昨日の菅総理記者会見、フリーの神保記者が総理に対し、
「国民に協力を求めるばかりで、政府は何をやってきたのか。病床数は人口当たりで世界一、感染者数はアメリカの100分の1、それでなぜ医療がひっ迫、単に医療の体制が違うんじゃないか」
という疑問を全国民の前で初めて訴えた。私もそれをずっと訴えてきたが、メジャーマスコミは完無視。だが、かなりの国民が見ていたであろうあの場で神保氏がこれを質問されたことは衝撃だった。たしかに存在する少数派の声が世に出た瞬間だった。

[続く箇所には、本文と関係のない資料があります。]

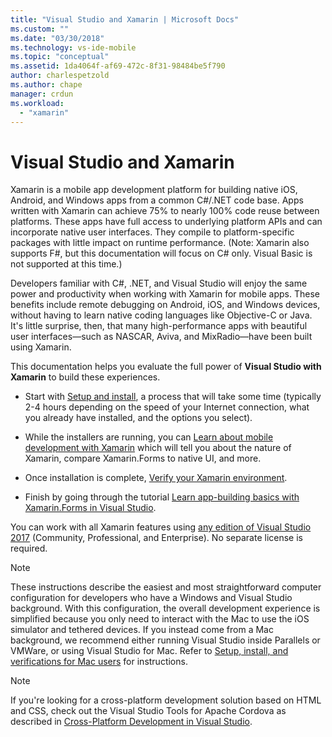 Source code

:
 ```yaml
---
title: "Visual Studio and Xamarin | Microsoft Docs"
ms.custom: ""
ms.date: "03/30/2018"
ms.technology: vs-ide-mobile
ms.topic: "conceptual"
ms.assetid: 1da4064f-af69-472c-8f31-98484be5f790
author: charlespetzold
ms.author: chape
manager: crdun
ms.workload: 
  - "xamarin"
---
```


# Visual Studio and Xamarin

Xamarin is a mobile app development platform for building native iOS, Android, and Windows apps from a common C#/.NET code base. Apps written with Xamarin can achieve 75% to nearly 100% code reuse between platforms. These apps have full access to underlying platform APIs and can incorporate native user interfaces. They compile to platform-specific packages with little impact on runtime performance. (Note: Xamarin also supports F#, but this documentation will focus on C# only. Visual Basic is not supported at this time.)  
  
Developers familiar with C#, .NET, and Visual Studio will enjoy the same power and productivity when working with Xamarin for mobile apps. These benefits include remote debugging on Android, iOS, and Windows devices, without having to learn native coding languages like Objective-C or Java. It's little surprise, then, that many high-performance apps with beautiful user interfaces—such as NASCAR, Aviva, and MixRadio—have been built using Xamarin.  
  
This documentation helps you evaluate the full power of **Visual Studio with Xamarin** to build these experiences.  
  
-   Start with [Setup and install](../cross-platform/setup-and-install.md), a process that will take some time (typically 2-4 hours depending on the speed of your Internet connection, what you already have installed, and the options you select).  
  
-   While the installers are running, you can [Learn about mobile development with Xamarin](learn-about-mobile-development-with-xamarin.md) which will tell you about the nature of Xamarin, compare Xamarin.Forms to native UI, and more.  
  
-   Once installation is complete, [Verify your Xamarin environment](../cross-platform/verify-your-xamarin-environment.md).  
  
-   Finish by going through the tutorial [Learn app-building basics with Xamarin.Forms in Visual Studio](/learn-app-building-basics-with-xamarin-forms-in-visual-studio.md).  
  
You can work with all Xamarin features using [any edition of Visual Studio 2017](https://www.visualstudio.com/vs) (Community, Professional, and Enterprise). No separate license is required.  
  
> [!NOTE]
>  These instructions describe the easiest and most straightforward computer configuration for developers who have a Windows and Visual Studio background. With this configuration, the overall development experience is simplified because you only need to interact with the Mac to use the iOS simulator and tethered devices. If you instead come from a Mac background, we recommend either running Visual Studio inside Parallels or VMWare, or using Visual Studio for Mac. Refer to [Setup, install, and verifications for Mac users](../cross-platform/setup-install-and-verifications-for-mac-users.md) for instructions.  
  
> [!NOTE]
>  If you're looking for a cross-platform development solution based on HTML and CSS, check out the Visual Studio Tools for Apache Cordova as described in [Cross-Platform Development in Visual Studio](../cross-platform/cross-platform-mobile-development-in-visual-studio.md#HTML).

そして、菅総理の答えが国民皆保険の見直しに言及したものであったことにつき、Twitterで頓珍漢な受け答えとの批判もあるようだ。
たしかにわかりにくい受け答えであったので、私なりの解説を加える。
これは、民間病院が協力してくれないなら、あるいは今の医療体制に問題あるなら国民皆保険とかのまさに根本にまで踏み込んで医療体制を検証して見直すよ、という菅総理のものすごい恫喝だったのではないか?

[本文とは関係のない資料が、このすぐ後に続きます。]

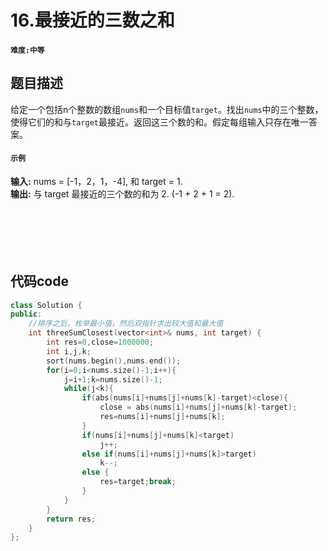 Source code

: # 16.最接近的三数之和
#### `难度:中等`
## 题目描述
给定一个包括n个整数的数组`nums`和一个目标值`target`。找出`nums`中的三个整数，使得它们的和与`target`最接近。返回这三个数的和。假定每组输入只存在唯一答案。

#### `示例`
**输入:** nums = [-1，2，1，-4], 和 target = 1.   
**输出:** 与 target 最接近的三个数的和为 2. (-1 + 2 + 1 = 2).  
<br>
<br>
<br>
<br>
<br>


## 代码code
```C++
class Solution {
public:
    //排序之后，枚举最小值，然后双指针求出较大值和最大值
    int threeSumClosest(vector<int>& nums, int target) {
        int res=0,close=1000000;
        int i,j,k;
        sort(nums.begin(),nums.end());
        for(i=0;i<nums.size()-1;i++){
            j=i+1;k=nums.size()-1;
            while(j<k){
                if(abs(nums[i]+nums[j]+nums[k]-target)<close){
                    close = abs(nums[i]+nums[j]+nums[k]-target);
                    res=nums[i]+nums[j]+nums[k];
                }
                if(nums[i]+nums[j]+nums[k]<target)
                    j++;
                else if(nums[i]+nums[j]+nums[k]>target)
                    k--;
                else {
                    res=target;break;
                }
            }
        }
        return res;
    }
};
```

だとしたら誰も手をつけられなかったところに踏み込む、まさに菅総理の本領発揮というところだろう。
ここで総理が口走った「国民皆保険制度の検証」は、実は医師会にとって、とてつもないインパクトのある言葉。
開業医の方が、経験の差、腕の良し悪し、説明の丁寧さ、設備の有無など、医療機関同士の間での競争要因が結構あるにも関わらず、無競争で、今の厳しい競争社会から切り離された聖域のような状態で均一に高所得を得ている秘訣は、実は国民皆保険制度。
ゴッドハンドが診ても、グリーンボーイが診ても料金が同じなのは本来おかしな制度だが、腕の差による価格競争は確実に回避できるので医師会総体の利益には資する。たとえていえば、ミシュランの3つ星級レストランにとっては超格安価格になってしまうが、街角の飲食店にとってはおいしい価格設定となり、結局、数の多い街角の飲食店が潤う方が全体としては都合がよくなるということ。
そういった無競争システムが背景にあるため、需要の多いコロナ治療に料金を上げて医療機関が取り組む、というアニマルスピリッツも当然出てこない。公的病院以外には、患者のための奉仕精神に溢れた一部の医療者しか取り組まれていないのも、結局は経済原理が背景にある。
そして、医療資源が実はあるのに取り組む者(機関)が少ないがために医療破滅とまで言われる状況も当然生まれる。
そこを変えれば良いという究極の本音を菅総理はつい口走ってしまったのだろうが、ここは日本医師会が死守してきた本丸中の本丸。
日本医師会会長はこの質疑を聞いてどう思われたのだろうか。